··· INFORMATION PROVIDED
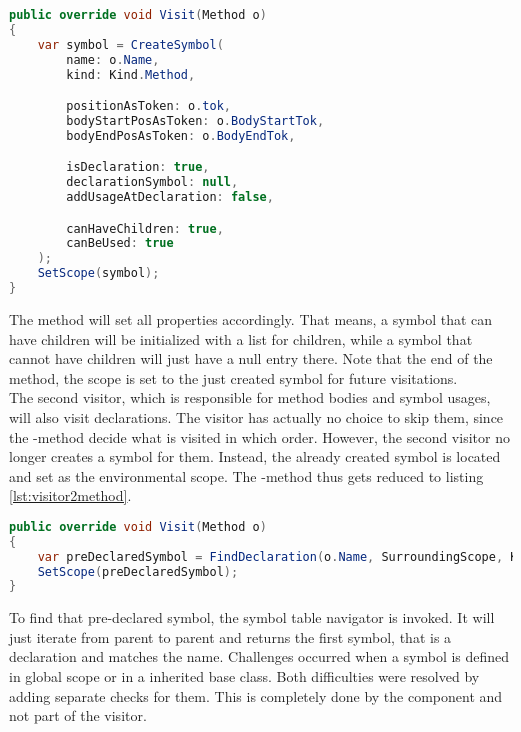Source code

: \begin{lstlisting}[language=csharp, caption={Visiting a Method, First Visitor}, captionpos=b, label={lst:visitorvisit1}]
public override void Visit(Method o)
{
    var symbol = CreateSymbol(
        name: o.Name,
        kind: Kind.Method,

        positionAsToken: o.tok,
        bodyStartPosAsToken: o.BodyStartTok,
        bodyEndPosAsToken: o.BodyEndTok,

        isDeclaration: true,
        declarationSymbol: null,
        addUsageAtDeclaration: false,

        canHaveChildren: true,
        canBeUsed: true
    );
    SetScope(symbol);
}
\end{lstlisting}

The  method will set all properties accordingly.
That means, a symbol that can have children will be initialized with a list for children,
while a symbol that cannot have children will just have a null entry there.
Note that the end of the method, the scope is set to the just created symbol for future visitations.\\

The second visitor, which is responsible for method bodies and symbol usages,
will also visit declarations.
The visitor has actually no choice to skip them, since the -method decide what is visited in which order.
However, the second visitor no longer creates a symbol for them.
Instead, the already created symbol is located and set as the environmental scope.
The -method thus gets reduced to listing \ref{lst:visitor2method}.

\begin{lstlisting}[language=csharp, caption={Visiting a Method, Second Visitor}, captionpos=b, label={lst:visitor2method}]
public override void Visit(Method o)
{
    var preDeclaredSymbol = FindDeclaration(o.Name, SurroundingScope, Kind.Method);
    SetScope(preDeclaredSymbol);
}
\end{lstlisting}

To find that pre-declared symbol, the symbol table navigator is invoked.
It will just iterate from parent to parent and returns the first symbol, that is a declaration and matches the name.
Challenges occurred when a symbol is defined in global scope or in a inherited base class.
Both difficulties were resolved by adding separate checks for them.
This is completely done by the  component and not part of the visitor.

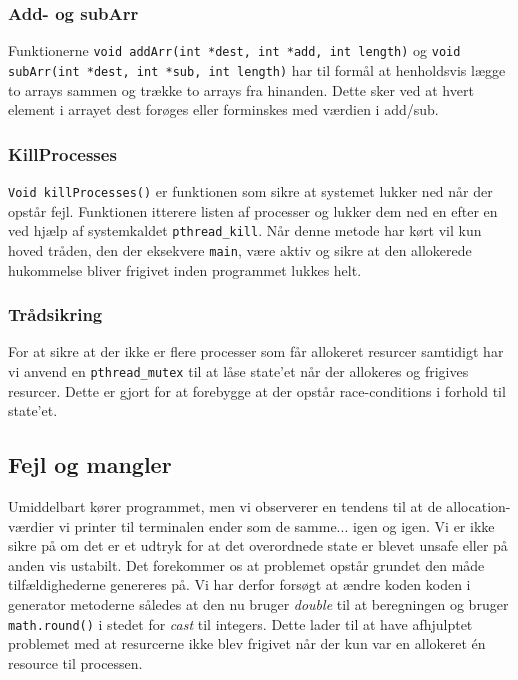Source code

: \documentclass[main.tex]{subfile}
\begin{document}
\subsubsection{Add- og subArr}
Funktionerne \texttt{void addArr(int *dest, int *add, int length)} og \texttt{void subArr(int *dest, int *sub, int length)} har til formål at henholdsvis lægge to arrays sammen og trække to arrays fra hinanden. Dette sker ved at hvert element i arrayet dest forøges eller forminskes med værdien i add/sub. 

\subsubsection{KillProcesses}
\texttt{Void killProcesses()} er funktionen som sikre at systemet lukker ned når der opstår fejl. Funktionen itterere listen af processer og lukker dem ned en efter en ved hjælp af systemkaldet \texttt{pthread\_kill}. Når denne metode har kørt vil kun hoved tråden, den der eksekvere \texttt{main}, være aktiv og sikre at den allokerede hukommelse bliver frigivet inden programmet lukkes helt.

\subsubsection{Trådsikring}
For at sikre at der ikke er flere processer som får allokeret resurcer samtidigt har vi anvend en \texttt{pthread\_mutex} til at låse state'et når der allokeres og frigives resurcer. Dette er gjort for at forebygge at der opstår race-conditions i forhold til state'et.

\subsection{Fejl og mangler}
Umiddelbart kører programmet, men vi observerer en tendens til at de allocation-værdier vi printer til terminalen ender som de samme... igen og igen. Vi er ikke sikre på om det er et udtryk for at det overordnede state er blevet unsafe eller på anden vis ustabilt. Det forekommer os at problemet opstår grundet den måde tilfældighederne genereres på. Vi har derfor forsøgt at ændre koden koden i generator metoderne således at den nu bruger \emph{double} til at beregningen og bruger \texttt{math.round()} i stedet for \emph{cast} til integers. Dette lader til at have afhjulptet problemet med at resurcerne ikke blev frigivet når der kun var en allokeret én resource til processen.\\
\end{document}
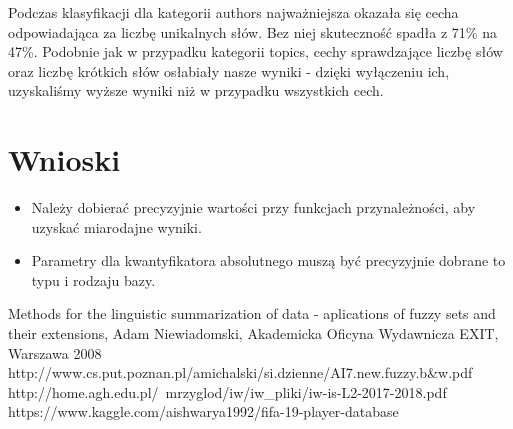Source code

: \documentclass{classrep}
\begin{document}
Podczas klasyfikacji dla kategorii authors najważniejsza okazała się cecha odpowiadająca za liczbę unikalnych słów. Bez niej skuteczność spadła z 71\% na 47\%. Podobnie jak w przypadku kategorii topics, cechy sprawdzające liczbę słów oraz liczbę krótkich słów osłabiały nasze wyniki - dzięki wyłączeniu ich, uzyskaliśmy wyższe wyniki niż w przypadku wszystkich cech. 

	
\section{Wnioski}
\begin{itemize}
	\item Należy dobierać precyzyjnie wartości przy funkcjach przynależności, aby uzyskać miarodajne wyniki.
	\item Parametry dla kwantyfikatora absolutnego muszą być precyzyjnie dobrane to typu i rodzaju bazy. 
\end{itemize}

	

\begin{thebibliography}{}
Methods for the linguistic summarization of data - aplications of fuzzy sets and their extensions, Adam Niewiadomski, Akademicka Oficyna Wydawnicza EXIT, Warszawa 2008
http://www.cs.put.poznan.pl/amichalski/si.dzienne/AI7.new.fuzzy.b&w.pdf
http://home.agh.edu.pl/~mrzyglod/iw/iw_pliki/iw-is-L2-2017-2018.pdf
https://www.kaggle.com/aishwarya1992/fifa-19-player-database
\end{thebibliography}
\end{document}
······
YOUR TASK: Look through the entries and copy every line in which the string "documentclass" appears.

RESPONSE AREA:
: \documentclass[main.tex]{subfile}
: \documentclass{classrep}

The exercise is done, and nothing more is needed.